## What you will do
Work through the records below and copy every line that includes "BSLLS".

Records for processing Start Marker

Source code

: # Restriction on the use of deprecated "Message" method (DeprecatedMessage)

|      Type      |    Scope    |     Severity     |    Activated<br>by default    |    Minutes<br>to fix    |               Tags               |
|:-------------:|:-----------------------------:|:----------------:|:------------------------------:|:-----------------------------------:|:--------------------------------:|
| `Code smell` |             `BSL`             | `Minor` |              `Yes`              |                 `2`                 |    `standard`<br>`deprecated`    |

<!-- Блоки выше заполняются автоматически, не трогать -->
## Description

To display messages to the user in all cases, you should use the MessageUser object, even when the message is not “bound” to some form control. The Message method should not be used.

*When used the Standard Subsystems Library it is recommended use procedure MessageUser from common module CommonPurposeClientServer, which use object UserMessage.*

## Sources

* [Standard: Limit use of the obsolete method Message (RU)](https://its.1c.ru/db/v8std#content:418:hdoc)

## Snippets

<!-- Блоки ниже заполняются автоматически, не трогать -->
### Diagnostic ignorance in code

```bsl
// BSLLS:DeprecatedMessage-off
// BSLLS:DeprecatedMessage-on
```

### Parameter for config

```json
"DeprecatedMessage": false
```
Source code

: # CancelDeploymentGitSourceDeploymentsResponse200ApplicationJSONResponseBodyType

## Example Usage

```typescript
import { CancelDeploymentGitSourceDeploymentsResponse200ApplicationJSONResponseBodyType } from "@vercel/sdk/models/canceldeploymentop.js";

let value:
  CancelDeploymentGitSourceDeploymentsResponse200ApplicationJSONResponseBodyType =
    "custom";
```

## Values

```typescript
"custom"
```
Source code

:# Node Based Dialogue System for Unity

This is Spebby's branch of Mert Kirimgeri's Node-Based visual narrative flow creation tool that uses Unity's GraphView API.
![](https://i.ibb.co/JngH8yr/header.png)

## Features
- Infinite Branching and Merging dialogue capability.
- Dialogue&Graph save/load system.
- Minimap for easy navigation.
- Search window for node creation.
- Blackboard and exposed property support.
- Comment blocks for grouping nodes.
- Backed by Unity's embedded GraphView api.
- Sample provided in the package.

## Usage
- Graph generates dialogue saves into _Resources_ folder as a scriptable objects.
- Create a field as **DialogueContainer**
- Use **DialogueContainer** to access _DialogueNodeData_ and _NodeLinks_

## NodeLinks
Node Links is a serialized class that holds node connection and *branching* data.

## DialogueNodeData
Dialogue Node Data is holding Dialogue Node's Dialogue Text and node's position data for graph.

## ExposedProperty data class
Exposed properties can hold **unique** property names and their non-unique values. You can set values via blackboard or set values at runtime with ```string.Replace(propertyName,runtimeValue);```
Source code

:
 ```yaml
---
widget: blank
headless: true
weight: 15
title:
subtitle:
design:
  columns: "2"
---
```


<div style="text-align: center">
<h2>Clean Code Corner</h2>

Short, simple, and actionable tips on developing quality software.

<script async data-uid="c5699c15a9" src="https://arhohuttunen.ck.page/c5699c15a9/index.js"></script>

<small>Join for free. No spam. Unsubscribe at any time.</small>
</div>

Records for processing End Marker

## Answer for the task
// BSLLS:DeprecatedMessage-off
// BSLLS:DeprecatedMessage-on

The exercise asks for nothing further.